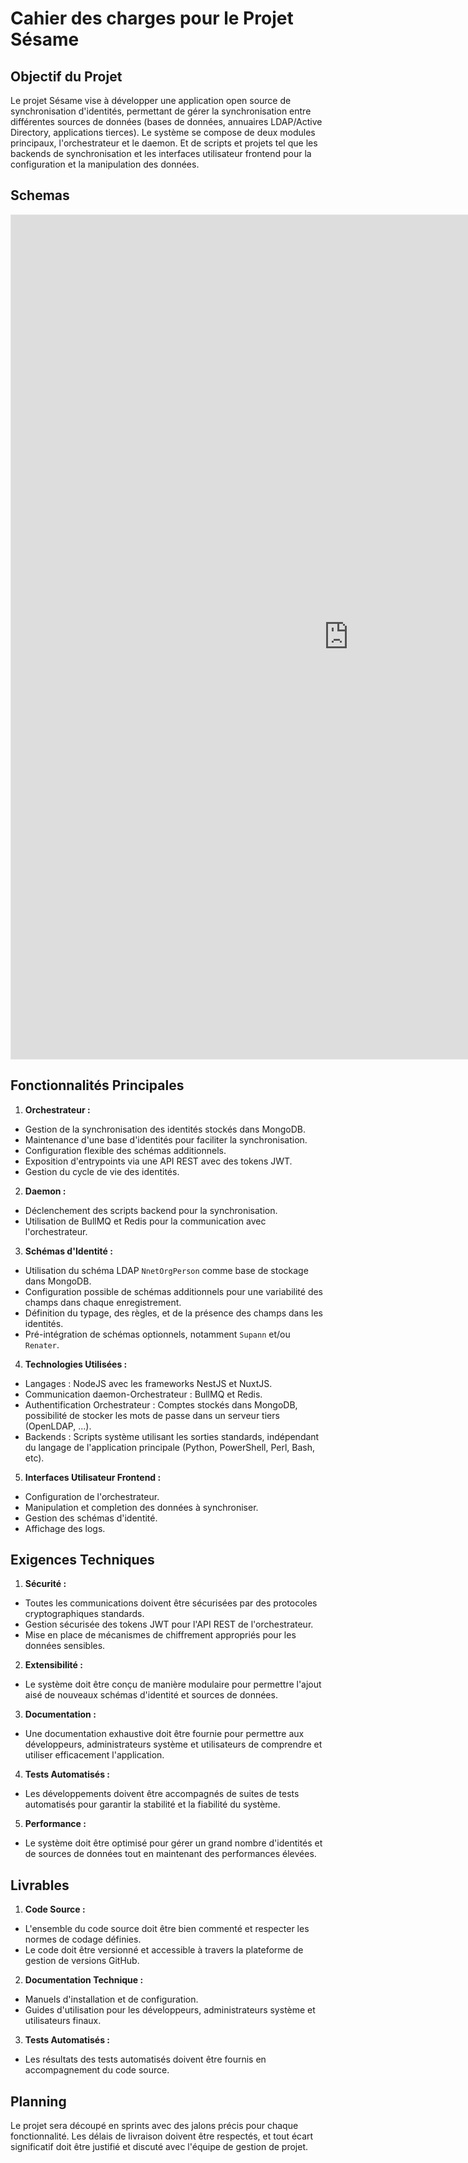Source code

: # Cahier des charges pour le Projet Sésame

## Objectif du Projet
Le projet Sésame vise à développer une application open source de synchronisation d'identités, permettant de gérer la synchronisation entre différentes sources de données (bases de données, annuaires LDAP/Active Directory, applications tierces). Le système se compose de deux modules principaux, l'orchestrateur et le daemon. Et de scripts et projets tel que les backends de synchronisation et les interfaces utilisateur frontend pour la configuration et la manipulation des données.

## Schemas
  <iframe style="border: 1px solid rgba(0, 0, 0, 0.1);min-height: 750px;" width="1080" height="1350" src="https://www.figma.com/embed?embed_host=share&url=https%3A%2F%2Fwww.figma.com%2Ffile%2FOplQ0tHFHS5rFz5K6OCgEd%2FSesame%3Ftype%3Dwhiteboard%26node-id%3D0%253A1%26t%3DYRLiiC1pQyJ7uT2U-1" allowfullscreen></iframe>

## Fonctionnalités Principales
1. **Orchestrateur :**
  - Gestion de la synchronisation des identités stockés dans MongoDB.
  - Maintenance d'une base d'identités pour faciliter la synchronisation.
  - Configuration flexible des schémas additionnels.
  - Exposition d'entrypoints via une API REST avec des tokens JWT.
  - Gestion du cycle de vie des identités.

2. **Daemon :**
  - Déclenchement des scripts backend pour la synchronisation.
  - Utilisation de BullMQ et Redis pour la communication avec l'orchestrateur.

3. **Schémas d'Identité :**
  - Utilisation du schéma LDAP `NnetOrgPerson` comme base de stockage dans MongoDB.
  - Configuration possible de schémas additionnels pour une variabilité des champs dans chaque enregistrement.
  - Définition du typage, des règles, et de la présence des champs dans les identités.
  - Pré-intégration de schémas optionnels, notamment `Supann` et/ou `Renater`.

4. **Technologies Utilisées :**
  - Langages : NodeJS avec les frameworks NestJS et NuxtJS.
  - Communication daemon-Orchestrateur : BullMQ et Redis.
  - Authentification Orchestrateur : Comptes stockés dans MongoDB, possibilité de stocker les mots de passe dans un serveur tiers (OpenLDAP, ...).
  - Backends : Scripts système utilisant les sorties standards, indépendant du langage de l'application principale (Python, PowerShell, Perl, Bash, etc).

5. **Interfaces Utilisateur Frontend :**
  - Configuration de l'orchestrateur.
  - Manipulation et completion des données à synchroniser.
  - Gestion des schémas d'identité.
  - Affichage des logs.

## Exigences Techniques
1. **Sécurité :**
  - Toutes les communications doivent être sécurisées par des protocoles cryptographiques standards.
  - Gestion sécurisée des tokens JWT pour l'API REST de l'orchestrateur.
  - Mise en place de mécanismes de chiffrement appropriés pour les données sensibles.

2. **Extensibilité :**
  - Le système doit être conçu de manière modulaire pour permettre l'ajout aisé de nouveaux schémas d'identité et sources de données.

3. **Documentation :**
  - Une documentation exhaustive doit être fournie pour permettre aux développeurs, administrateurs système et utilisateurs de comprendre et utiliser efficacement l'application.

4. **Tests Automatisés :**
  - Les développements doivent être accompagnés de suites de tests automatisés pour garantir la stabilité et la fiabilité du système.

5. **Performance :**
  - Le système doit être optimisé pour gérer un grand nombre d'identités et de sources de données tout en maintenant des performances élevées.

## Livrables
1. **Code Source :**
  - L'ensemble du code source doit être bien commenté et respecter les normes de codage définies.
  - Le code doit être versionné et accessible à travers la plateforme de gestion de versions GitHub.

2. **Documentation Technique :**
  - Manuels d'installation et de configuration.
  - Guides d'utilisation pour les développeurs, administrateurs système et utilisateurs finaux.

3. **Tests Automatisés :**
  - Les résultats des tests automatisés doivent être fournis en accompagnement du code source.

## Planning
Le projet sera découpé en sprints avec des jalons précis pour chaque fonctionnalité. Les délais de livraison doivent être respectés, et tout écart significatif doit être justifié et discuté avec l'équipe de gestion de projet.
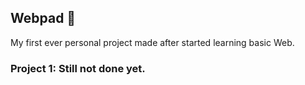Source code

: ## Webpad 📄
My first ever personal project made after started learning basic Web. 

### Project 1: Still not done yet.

▸ **Work to complete**
Where "être" occurs in a line of the data above, count that line. Give the final count and no other words.

▸ **Task output**
9